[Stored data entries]
* * * * *
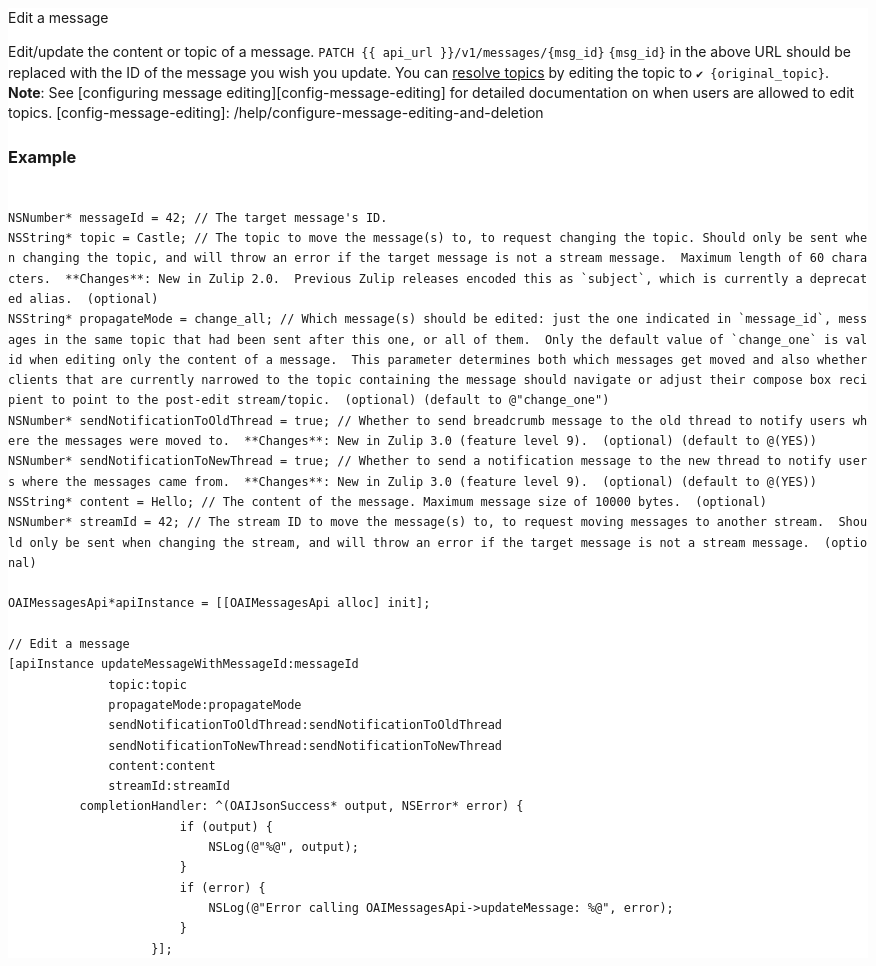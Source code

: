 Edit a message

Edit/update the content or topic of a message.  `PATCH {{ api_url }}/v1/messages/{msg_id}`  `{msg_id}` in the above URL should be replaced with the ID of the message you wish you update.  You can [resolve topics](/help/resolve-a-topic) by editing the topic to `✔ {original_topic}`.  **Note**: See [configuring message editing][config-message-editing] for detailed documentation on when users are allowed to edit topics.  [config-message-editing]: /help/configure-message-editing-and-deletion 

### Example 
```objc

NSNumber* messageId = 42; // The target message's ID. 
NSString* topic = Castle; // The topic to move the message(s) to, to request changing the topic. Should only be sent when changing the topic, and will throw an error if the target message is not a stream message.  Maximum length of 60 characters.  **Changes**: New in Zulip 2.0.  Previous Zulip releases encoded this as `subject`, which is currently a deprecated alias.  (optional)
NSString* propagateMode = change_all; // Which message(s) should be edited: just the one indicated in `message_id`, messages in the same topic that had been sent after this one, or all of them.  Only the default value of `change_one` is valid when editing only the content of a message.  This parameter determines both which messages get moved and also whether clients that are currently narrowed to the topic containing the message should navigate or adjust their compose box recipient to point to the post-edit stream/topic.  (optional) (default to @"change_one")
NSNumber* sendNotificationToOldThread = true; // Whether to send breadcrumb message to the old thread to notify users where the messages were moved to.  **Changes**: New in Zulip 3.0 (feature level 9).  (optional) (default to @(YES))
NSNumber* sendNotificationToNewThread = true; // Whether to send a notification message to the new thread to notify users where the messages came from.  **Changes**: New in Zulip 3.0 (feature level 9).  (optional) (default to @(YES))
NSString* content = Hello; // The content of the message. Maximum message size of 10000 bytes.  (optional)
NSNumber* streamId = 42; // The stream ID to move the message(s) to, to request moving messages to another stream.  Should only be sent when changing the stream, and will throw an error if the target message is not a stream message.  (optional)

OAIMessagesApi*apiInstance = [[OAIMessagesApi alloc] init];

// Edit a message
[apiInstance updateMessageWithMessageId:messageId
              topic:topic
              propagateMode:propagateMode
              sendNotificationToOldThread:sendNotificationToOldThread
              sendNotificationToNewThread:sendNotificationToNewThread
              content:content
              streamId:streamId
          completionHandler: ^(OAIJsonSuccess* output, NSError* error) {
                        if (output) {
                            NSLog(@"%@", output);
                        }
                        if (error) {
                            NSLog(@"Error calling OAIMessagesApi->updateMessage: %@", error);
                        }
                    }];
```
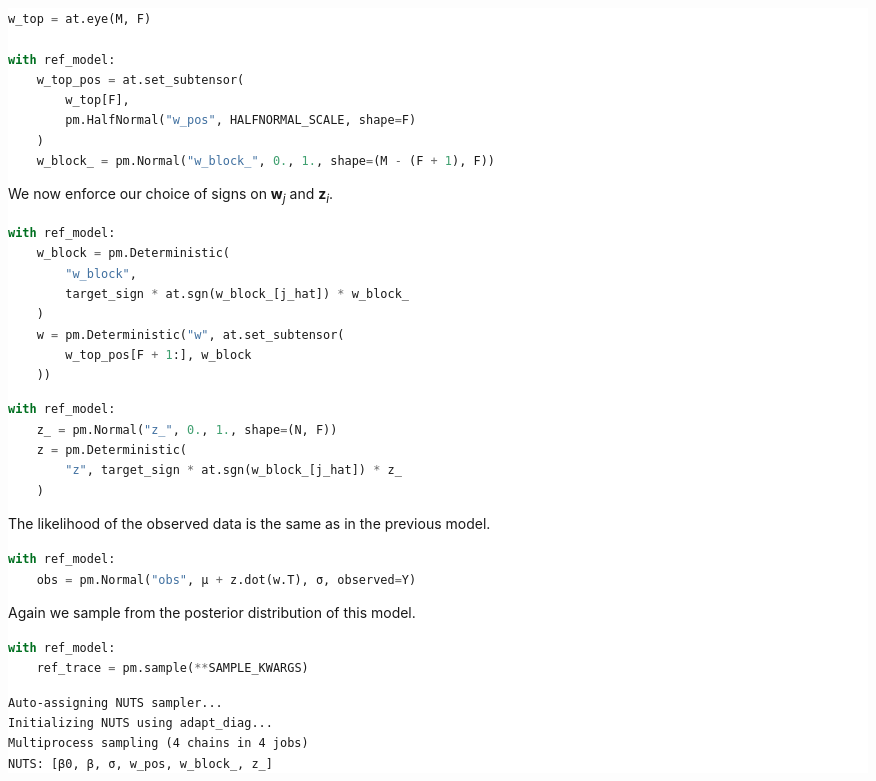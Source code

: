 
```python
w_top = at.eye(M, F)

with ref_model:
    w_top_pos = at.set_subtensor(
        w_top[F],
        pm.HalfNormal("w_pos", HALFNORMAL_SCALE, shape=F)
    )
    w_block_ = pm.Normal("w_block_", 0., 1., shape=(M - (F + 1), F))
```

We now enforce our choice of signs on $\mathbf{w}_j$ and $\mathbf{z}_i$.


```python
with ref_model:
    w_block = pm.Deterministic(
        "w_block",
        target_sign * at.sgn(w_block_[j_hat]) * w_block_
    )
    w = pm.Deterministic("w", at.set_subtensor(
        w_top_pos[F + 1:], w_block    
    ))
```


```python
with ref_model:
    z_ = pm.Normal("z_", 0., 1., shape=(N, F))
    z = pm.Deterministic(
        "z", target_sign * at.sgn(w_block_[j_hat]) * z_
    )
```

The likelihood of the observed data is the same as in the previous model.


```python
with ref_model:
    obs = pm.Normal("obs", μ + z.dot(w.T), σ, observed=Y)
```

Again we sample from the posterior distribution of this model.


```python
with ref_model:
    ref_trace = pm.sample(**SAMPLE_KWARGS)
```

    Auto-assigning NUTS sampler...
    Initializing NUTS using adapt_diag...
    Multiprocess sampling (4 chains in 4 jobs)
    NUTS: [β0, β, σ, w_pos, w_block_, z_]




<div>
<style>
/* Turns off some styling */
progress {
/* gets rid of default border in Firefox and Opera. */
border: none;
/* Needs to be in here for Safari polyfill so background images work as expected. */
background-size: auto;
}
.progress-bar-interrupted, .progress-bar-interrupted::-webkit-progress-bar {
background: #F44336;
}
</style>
* * * * *
→ **WHAT IS EXPECTED**
Using the entries above, give again exactly the lines from the line holding "Auto-assigning NUTS sampler..." through the line holding "border: none;". Include both end lines and nothing else.

→ **WRITTEN REPLY**
    Auto-assigning NUTS sampler...
    Initializing NUTS using adapt_diag...
    Multiprocess sampling (4 chains in 4 jobs)
    NUTS: [β0, β, σ, w_pos, w_block_, z_]




<div>
<style>
/* Turns off some styling */
progress {
/* gets rid of default border in Firefox and Opera. */
border: none;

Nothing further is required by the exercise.